#### [About this task]
Copy the data exactly.

BEGIN Records for processing

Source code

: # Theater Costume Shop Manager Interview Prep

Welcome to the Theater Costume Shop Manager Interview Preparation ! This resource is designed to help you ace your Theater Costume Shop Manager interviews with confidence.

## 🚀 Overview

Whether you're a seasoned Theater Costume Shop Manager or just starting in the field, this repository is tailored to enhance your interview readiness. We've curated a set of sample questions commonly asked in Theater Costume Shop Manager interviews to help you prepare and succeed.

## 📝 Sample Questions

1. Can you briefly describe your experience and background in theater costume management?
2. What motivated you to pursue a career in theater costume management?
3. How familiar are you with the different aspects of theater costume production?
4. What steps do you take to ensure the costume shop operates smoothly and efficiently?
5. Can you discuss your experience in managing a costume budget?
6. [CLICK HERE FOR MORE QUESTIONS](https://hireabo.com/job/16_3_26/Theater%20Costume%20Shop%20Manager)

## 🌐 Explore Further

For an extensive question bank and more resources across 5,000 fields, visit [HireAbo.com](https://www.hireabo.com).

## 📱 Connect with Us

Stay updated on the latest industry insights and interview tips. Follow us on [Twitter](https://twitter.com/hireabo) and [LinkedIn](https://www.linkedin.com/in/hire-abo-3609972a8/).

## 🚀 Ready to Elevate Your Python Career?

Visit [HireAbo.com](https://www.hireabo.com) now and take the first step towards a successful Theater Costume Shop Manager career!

END Records for processing

#### [Result of this exercise]
Source code

: # Theater Costume Shop Manager Interview Prep

Welcome to the Theater Costume Shop Manager Interview Preparation ! This resource is designed to help you ace your Theater Costume Shop Manager interviews with confidence.

## 🚀 Overview

Whether you're a seasoned Theater Costume Shop Manager or just starting in the field, this repository is tailored to enhance your interview readiness. We've curated a set of sample questions commonly asked in Theater Costume Shop Manager interviews to help you prepare and succeed.

## 📝 Sample Questions

1. Can you briefly describe your experience and background in theater costume management?
2. What motivated you to pursue a career in theater costume management?
3. How familiar are you with the different aspects of theater costume production?
4. What steps do you take to ensure the costume shop operates smoothly and efficiently?
5. Can you discuss your experience in managing a costume budget?
6. [CLICK HERE FOR MORE QUESTIONS](https://hireabo.com/job/16_3_26/Theater%20Costume%20Shop%20Manager)

## 🌐 Explore Further

For an extensive question bank and more resources across 5,000 fields, visit [HireAbo.com](https://www.hireabo.com).

## 📱 Connect with Us

Stay updated on the latest industry insights and interview tips. Follow us on [Twitter](https://twitter.com/hireabo) and [LinkedIn](https://www.linkedin.com/in/hire-abo-3609972a8/).

## 🚀 Ready to Elevate Your Python Career?

Visit [HireAbo.com](https://www.hireabo.com) now and take the first step towards a successful Theater Costume Shop Manager career!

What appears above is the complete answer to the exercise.